Abigail Klein Leichman
January 29, 2018

Women who take folic acid and/or multivitamin supplements before and/or during pregnancy appear to lower the risk of their children having autism spectrum disorders (ASD), according to a multinational study published January 3 in the American Medical Association journal JAMA Psychology.

The findings have “important public health implications” according to the authors of the study, which was led by Stephen Z. Levine and Dr. Arad Kodesh of the University of Haifa’s Department of Community Mental Health, with Alexander Viktorin of the Seaver Autism Center for Research and Treatment, Icahn School of Medicine at Mount Sinai in New York and the Department of Medical Epidemiology and Biostatistics at Karolinska Institute in Stockholm.

The case-controlled cohort study – using data from Meuhedet, one of Israel’s four national HMOs — involved 45,300 Israeli children (22,090 girls and 23,210 boys) born between January 1, 2003, and December 31, 2007 and who were later diagnosed with ASD, compared to a control group from a random sampling. Data on vitamins purchased by their mothers was extracted from Meuhedet’s pharmaceutical registry.

Vitamin supplements were classified for folic acid (vitamin B9), multivitamin supplements (vitamins A, B, C and D), and any combination thereof, taken by the mothers in the intervals before and during pregnancy.
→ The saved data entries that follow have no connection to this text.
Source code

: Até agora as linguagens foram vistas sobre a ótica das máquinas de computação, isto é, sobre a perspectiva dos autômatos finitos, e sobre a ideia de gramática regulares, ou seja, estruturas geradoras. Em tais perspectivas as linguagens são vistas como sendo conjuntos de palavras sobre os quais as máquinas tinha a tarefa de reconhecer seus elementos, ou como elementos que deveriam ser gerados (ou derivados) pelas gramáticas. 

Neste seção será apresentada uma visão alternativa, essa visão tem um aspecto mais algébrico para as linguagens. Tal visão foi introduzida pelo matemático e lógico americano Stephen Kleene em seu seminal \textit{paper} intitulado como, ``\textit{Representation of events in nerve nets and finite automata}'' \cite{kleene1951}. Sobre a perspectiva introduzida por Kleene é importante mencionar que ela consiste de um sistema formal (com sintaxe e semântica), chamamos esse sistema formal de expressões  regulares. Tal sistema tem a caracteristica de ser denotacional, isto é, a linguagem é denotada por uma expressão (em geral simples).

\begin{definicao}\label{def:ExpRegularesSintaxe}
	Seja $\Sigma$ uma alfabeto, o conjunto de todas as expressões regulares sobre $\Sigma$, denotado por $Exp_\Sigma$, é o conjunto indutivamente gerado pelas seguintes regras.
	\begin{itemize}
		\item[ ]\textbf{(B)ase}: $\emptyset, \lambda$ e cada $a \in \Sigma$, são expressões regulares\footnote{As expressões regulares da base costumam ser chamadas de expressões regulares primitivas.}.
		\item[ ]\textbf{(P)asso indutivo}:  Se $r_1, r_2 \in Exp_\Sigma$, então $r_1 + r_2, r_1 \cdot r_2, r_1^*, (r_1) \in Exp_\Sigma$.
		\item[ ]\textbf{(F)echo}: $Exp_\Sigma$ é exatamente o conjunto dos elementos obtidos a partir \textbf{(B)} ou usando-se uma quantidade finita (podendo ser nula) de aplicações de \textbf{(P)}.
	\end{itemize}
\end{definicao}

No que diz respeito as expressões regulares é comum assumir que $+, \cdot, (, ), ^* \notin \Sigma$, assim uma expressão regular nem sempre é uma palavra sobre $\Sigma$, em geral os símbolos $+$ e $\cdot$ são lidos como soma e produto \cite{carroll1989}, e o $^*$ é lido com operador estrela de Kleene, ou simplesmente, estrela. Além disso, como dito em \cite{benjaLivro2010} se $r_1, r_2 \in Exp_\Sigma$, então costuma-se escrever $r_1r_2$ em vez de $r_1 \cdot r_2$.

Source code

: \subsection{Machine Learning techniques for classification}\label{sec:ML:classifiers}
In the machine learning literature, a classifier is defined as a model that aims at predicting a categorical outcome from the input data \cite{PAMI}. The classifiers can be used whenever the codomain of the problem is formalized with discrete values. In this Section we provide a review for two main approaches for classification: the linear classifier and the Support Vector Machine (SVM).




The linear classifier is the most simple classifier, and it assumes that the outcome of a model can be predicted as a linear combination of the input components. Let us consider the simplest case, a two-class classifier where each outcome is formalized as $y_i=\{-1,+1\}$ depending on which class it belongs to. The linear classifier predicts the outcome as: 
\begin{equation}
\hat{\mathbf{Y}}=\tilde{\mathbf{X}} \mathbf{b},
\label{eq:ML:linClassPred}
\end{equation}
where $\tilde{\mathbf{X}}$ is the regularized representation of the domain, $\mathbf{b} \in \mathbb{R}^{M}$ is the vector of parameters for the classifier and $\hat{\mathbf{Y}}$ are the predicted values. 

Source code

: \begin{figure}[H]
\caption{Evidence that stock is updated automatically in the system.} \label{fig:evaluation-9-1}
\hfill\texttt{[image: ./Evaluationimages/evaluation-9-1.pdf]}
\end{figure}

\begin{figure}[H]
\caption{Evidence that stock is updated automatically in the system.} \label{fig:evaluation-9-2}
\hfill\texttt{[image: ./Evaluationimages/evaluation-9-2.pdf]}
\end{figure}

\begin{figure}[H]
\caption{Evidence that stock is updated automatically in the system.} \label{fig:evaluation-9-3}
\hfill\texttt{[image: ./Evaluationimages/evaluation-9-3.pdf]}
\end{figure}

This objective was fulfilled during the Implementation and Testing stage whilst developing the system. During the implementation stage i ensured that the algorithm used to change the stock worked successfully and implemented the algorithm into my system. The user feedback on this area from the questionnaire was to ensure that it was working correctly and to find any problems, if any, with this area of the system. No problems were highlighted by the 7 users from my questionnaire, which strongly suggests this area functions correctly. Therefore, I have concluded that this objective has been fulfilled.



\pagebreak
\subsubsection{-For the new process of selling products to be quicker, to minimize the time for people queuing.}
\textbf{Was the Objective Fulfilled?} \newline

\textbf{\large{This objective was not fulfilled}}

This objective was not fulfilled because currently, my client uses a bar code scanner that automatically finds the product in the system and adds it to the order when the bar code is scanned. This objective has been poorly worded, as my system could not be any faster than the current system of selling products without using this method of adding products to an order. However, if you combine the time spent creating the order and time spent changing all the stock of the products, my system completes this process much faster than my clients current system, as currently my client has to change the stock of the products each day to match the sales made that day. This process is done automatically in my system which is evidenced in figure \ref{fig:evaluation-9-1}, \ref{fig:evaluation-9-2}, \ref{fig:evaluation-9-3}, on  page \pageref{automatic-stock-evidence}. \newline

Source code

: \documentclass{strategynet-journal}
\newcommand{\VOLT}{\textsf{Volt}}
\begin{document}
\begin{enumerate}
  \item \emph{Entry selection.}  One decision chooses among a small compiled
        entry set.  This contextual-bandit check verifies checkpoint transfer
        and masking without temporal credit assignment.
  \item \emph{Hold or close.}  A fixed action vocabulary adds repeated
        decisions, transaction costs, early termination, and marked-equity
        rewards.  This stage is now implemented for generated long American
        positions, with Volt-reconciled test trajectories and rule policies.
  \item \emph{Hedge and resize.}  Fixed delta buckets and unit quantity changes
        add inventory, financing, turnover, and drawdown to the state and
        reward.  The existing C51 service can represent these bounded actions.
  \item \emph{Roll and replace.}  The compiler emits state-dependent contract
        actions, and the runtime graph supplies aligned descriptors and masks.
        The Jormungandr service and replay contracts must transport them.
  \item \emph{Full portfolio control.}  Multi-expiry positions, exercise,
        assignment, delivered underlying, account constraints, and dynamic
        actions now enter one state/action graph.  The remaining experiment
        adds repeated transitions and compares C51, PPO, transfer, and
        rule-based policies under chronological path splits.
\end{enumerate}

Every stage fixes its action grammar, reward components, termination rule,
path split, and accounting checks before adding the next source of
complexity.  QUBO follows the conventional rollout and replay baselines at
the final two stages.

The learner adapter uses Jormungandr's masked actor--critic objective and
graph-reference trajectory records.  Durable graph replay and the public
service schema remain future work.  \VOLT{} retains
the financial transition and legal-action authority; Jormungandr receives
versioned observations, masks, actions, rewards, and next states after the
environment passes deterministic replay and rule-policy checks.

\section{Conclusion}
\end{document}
“Maternal exposure to folic acid and/or multivitamin supplements before pregnancy [and/or during pregnancy] was statistically significantly associated with a lower likelihood of ASD in the offspring compared with the offspring of mothers without such exposure,” according to the report. “The results generally remained statistically significant across sensitivity analyses.”

Previous studies on the specific link between vitamins, folic acid and autism have had inconsistent results, and the authors of the current study state that the reason for the association they observed remains unclear.